From the Tjapukai Centre we walked the short distance to the nearby Sky Rail which would take us up to the village of Kuranda. The Sky rail would afford us an ariel view of the tropical rainforest located near Cairns in the north of Queensland. The Barron River (Bibhoora) is the main waterway in the Atherton Tablelands of North Queensland. At 103 miles long, following its traverse through Kuranda it tumbles and tosses down the 850 feet high Barron Falls, a sight we would be able to see from a vantage point high in the Rainforest, where its energy has long been harnessed into hydro electricity.
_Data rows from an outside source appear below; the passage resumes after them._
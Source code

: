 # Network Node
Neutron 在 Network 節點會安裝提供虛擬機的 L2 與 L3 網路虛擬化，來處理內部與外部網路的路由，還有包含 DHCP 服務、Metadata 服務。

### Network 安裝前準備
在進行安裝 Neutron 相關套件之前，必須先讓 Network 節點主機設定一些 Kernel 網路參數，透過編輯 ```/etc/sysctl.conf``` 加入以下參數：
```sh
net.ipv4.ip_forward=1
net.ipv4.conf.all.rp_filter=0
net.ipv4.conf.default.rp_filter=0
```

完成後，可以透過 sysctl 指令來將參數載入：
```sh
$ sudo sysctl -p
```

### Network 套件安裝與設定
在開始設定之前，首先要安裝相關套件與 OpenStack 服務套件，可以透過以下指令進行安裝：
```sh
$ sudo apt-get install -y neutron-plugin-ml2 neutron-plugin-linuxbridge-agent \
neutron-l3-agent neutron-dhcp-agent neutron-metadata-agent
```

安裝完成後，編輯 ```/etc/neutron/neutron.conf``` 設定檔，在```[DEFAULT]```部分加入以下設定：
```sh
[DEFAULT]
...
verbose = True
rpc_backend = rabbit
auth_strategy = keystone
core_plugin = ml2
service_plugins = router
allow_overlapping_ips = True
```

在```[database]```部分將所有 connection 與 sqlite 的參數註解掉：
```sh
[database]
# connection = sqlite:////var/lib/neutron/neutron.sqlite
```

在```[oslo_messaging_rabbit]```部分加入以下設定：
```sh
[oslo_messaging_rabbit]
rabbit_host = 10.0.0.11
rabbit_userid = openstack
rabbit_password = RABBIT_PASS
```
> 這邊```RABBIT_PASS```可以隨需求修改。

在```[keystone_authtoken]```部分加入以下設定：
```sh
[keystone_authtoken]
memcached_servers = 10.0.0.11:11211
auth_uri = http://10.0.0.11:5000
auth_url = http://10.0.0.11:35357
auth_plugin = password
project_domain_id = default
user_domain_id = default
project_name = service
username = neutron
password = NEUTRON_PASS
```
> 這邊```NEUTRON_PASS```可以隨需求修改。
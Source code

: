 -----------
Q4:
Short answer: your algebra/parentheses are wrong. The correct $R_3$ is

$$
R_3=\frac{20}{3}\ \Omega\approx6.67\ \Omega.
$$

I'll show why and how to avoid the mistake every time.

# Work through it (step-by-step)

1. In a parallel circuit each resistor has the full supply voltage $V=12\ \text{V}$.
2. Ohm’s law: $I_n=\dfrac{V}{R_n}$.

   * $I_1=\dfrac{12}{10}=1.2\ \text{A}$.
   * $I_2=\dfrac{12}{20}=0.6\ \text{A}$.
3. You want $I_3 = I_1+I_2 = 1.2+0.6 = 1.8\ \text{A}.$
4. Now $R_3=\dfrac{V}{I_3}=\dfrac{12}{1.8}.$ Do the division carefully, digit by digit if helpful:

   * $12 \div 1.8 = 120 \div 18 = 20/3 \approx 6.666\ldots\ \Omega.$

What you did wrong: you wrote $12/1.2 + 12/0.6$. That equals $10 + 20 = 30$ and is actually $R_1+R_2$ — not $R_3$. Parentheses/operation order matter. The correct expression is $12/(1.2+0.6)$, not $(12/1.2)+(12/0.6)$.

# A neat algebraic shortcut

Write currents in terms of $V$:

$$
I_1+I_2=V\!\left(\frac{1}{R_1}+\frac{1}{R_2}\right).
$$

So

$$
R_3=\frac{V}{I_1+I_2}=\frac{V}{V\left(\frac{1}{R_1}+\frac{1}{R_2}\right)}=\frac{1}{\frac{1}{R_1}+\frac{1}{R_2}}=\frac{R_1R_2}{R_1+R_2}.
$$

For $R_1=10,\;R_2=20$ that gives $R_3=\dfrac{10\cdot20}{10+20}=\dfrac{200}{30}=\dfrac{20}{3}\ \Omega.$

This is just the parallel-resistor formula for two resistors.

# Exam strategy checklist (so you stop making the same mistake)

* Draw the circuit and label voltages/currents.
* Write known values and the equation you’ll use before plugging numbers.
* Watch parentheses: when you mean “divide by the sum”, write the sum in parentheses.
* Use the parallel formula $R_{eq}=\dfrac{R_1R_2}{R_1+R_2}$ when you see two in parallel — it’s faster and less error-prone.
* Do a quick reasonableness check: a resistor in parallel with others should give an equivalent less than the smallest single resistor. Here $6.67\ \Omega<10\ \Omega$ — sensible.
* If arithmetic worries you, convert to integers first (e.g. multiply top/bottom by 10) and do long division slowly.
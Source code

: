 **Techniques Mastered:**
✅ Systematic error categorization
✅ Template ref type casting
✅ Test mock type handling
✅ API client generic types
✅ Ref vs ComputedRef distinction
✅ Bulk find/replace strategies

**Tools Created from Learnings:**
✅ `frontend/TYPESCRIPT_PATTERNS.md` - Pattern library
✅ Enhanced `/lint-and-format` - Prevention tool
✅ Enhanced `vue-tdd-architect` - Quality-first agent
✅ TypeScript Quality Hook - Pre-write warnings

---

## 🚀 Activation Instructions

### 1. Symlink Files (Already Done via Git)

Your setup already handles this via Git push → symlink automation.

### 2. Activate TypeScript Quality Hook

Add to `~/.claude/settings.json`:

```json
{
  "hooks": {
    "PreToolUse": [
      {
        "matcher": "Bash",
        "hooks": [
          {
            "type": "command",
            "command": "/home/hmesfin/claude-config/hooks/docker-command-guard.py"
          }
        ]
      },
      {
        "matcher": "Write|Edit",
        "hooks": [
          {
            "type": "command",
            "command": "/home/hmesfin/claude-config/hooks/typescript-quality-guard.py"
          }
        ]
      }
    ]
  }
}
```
As we boarded the sky rail, 4 of us to each carriage which we shared with the Rabbit and the Platypus, it began to rain confirming its status in case we were in any doubt. As we powered toward the edge of the landing station the cart swung back and forth and lunged forward dangling from the overhead cables and offering us a breathtaking panoramic view of the forest. The density and greenery of the forest are immediately obvious, it is difficult to see what lies on the ground or get a sense of how high up you are as the canopies from the trees act like giant umbrellas keeping the rain but most importantly the sun at bay. 99% of the forest is canopy, light is life here so most of the animals and plants have adapted to their surroundings just to survive, as we would see on the ground. The Barron Gorge and Falls have been successfully eroded by the powerful Barron River, this feat considerable since it is a mountain range that would rival the Andes of today.
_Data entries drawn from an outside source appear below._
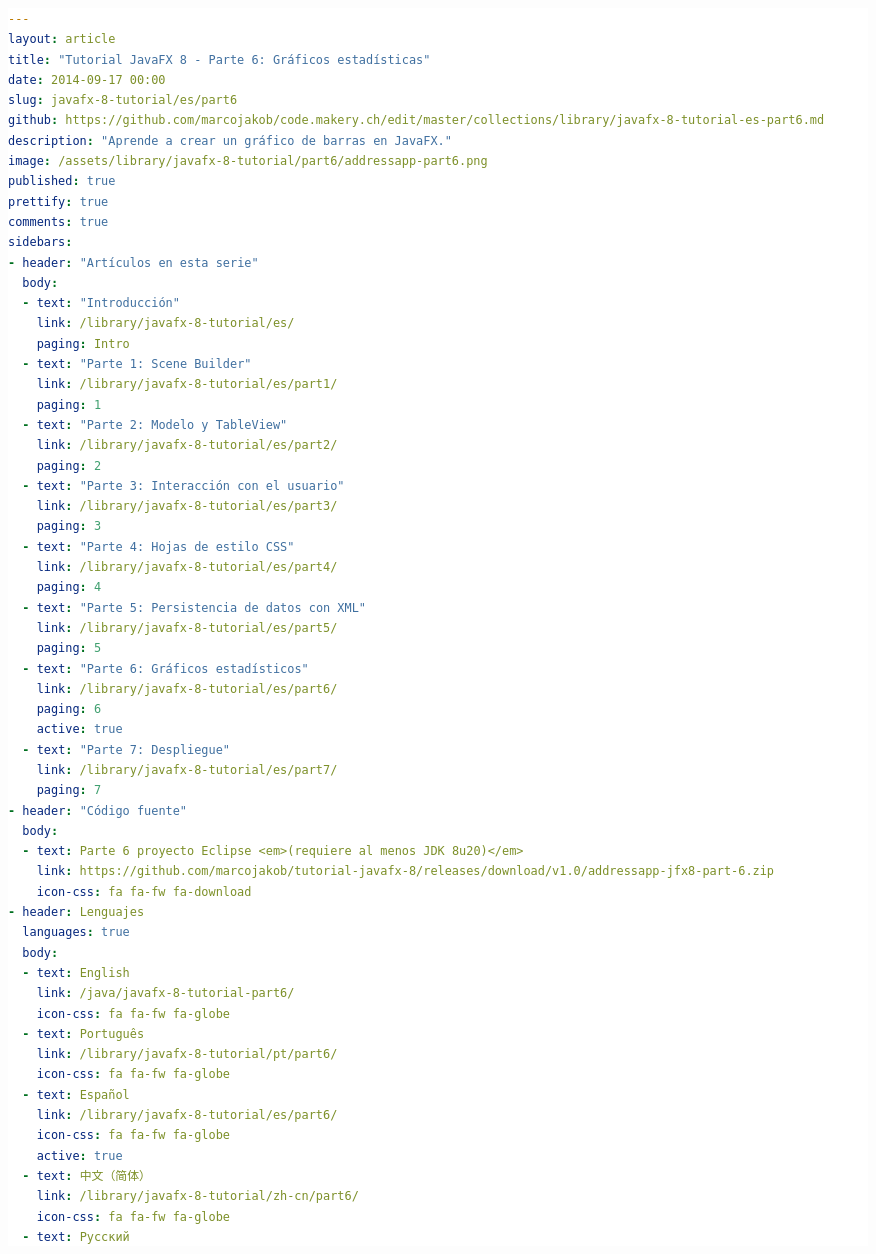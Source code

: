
 ```yaml
---
layout: article
title: "Tutorial JavaFX 8 - Parte 6: Gráficos estadísticas"
date: 2014-09-17 00:00
slug: javafx-8-tutorial/es/part6
github: https://github.com/marcojakob/code.makery.ch/edit/master/collections/library/javafx-8-tutorial-es-part6.md
description: "Aprende a crear un gráfico de barras en JavaFX."
image: /assets/library/javafx-8-tutorial/part6/addressapp-part6.png
published: true
prettify: true
comments: true
sidebars:
- header: "Artículos en esta serie"
  body:
  - text: "Introducción"
    link: /library/javafx-8-tutorial/es/
    paging: Intro
  - text: "Parte 1: Scene Builder"
    link: /library/javafx-8-tutorial/es/part1/
    paging: 1
  - text: "Parte 2: Modelo y TableView"
    link: /library/javafx-8-tutorial/es/part2/
    paging: 2
  - text: "Parte 3: Interacción con el usuario"
    link: /library/javafx-8-tutorial/es/part3/
    paging: 3
  - text: "Parte 4: Hojas de estilo CSS"
    link: /library/javafx-8-tutorial/es/part4/
    paging: 4
  - text: "Parte 5: Persistencia de datos con XML"
    link: /library/javafx-8-tutorial/es/part5/
    paging: 5
  - text: "Parte 6: Gráficos estadísticos"
    link: /library/javafx-8-tutorial/es/part6/
    paging: 6
    active: true
  - text: "Parte 7: Despliegue"
    link: /library/javafx-8-tutorial/es/part7/
    paging: 7
- header: "Código fuente"
  body:
  - text: Parte 6 proyecto Eclipse <em>(requiere al menos JDK 8u20)</em>
    link: https://github.com/marcojakob/tutorial-javafx-8/releases/download/v1.0/addressapp-jfx8-part-6.zip
    icon-css: fa fa-fw fa-download
- header: Lenguajes
  languages: true
  body:
  - text: English
    link: /java/javafx-8-tutorial-part6/
    icon-css: fa fa-fw fa-globe
  - text: Português
    link: /library/javafx-8-tutorial/pt/part6/
    icon-css: fa fa-fw fa-globe
  - text: Español
    link: /library/javafx-8-tutorial/es/part6/
    icon-css: fa fa-fw fa-globe
    active: true
  - text: 中文（简体）
    link: /library/javafx-8-tutorial/zh-cn/part6/
    icon-css: fa fa-fw fa-globe
  - text: Русский
```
The Rainforest has been part of the world heritage list since 1988 and consists of wet tropical land. It’s value cannot be underestimated since the Rainforest cleans the air we breathe and regulates the water cycle. The Rainforest here also contains the world’s best record of the major stages in the evolutionary history of the world’s land plants. The Pandanis trees are plentiful, evergreen conifers reach some 100 feet into the sky. The Pandanis trees offering in its sap something that is ten times stronger than coffee, kids are not allowed to drink this, according to our Aborigine guides. The tree bears a fruit, which is very difficult to get into and only the male is edible, the peanut contained within the tough exterior, we were advised must be dropped into hot water to suckle the fruit and reach the peanut which is a great delicacy. Walking around at the first station, we see how trees have adapted to the loss of light, some growing roots downward. Birds, insects and animals essential for the transference of seeds and pollen.
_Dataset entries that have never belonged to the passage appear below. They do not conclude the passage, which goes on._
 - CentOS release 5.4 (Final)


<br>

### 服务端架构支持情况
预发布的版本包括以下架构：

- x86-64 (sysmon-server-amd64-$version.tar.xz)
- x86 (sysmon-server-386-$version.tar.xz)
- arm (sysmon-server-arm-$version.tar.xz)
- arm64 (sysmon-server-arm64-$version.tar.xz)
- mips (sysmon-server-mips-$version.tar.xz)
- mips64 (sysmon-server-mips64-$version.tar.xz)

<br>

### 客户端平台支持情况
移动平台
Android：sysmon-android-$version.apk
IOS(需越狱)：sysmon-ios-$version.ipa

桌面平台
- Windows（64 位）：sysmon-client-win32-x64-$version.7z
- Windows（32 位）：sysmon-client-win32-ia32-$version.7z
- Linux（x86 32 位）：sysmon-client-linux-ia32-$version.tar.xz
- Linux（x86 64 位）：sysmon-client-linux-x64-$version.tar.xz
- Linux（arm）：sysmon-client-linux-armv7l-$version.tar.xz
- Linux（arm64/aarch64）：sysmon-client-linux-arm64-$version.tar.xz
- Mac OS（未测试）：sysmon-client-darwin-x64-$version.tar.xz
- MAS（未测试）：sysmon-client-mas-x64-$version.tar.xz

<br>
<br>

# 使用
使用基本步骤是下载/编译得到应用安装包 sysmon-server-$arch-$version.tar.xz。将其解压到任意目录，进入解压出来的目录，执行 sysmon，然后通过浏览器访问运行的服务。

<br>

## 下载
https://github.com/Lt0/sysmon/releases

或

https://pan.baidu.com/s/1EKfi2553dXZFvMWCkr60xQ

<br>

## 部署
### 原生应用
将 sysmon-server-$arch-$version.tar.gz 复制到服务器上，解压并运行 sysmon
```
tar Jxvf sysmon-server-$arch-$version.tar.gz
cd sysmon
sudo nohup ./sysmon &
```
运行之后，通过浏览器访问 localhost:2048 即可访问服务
The stop at Barron Falls was spectacular, some rain had fallen recently and there was enough water to make the impact of this powerful landscape and escarpment a visual pleasure. After a short stroll through the forest by way of a neat and tidy decking area, we climbed back into the Sky Rail and headed for Kuranda the village of the Rainforest. Many staff are deployed at each of the stops, to control the entry and exit from the Sky Rail but also to clean and sweep the pathways. There is a pride in the work they do each and everyone of them with a welcome smile and spring in their step.
Kuranda at the summit is linked by road, rail and more recently this Sky Rail. The village itself full of tourist wares, cafes, aboriginal art, bars and restaurants. It was pretty but lacked the draw of Hahndorf. We sauntered down the Main Street and stopped for a coffee where the locals were full of interest in our tour and willing to share what life was like here. Despite its rurality it was pretty busy and the added attraction the Kuranda Scenic Railway was one of the best aspects of the day. It is considered the greatest engineering feat of the time, built in 1891 it took 19 years to complete. The terrain was unforgiving and equipment simple. It has 2 kilometres of tunnels and 2 kilometres of bridges, at one point the train negotiates a hairpin bend and you can see the front of the train as it waddles along the track, rather cautiously and slowly.
For 2 years men worked on the tunnels using only picks and shovels, in the humidity and heat you can only imagine how conditions were back then. We sat in the comfort of this beautiful train ignorant of the difficulties that must have faced them trying to complete it. 132 men lost their lives building this railway line, most in accidents but many to illnesses associated with the rainforest and its inhabitants. Over 1500 men in total were involved in delivering this challenging project, they lived in tents and were isolated for long periods from families and friends.
The views are beautiful and the little train stops intermittently on the way down to allow you time out to view the scenery. It is opposite the Skyrail so does provide a very different perspective. We all started to nod off on the way down, the busy day taking its toll on our energy levels, sapped by the humidity and the amazing experiences we had encountered in Tjapukai and Kuranda. Glad to have had the time to explore this beautiful area and meet its people and grateful to those involved in delivering this fantastic rail journey. It was not the Ghan but each of these railways in their own way was a considerable achievement of endeavour and hard labour. Hard to miss out on this journey if you have time you won’t be sorry.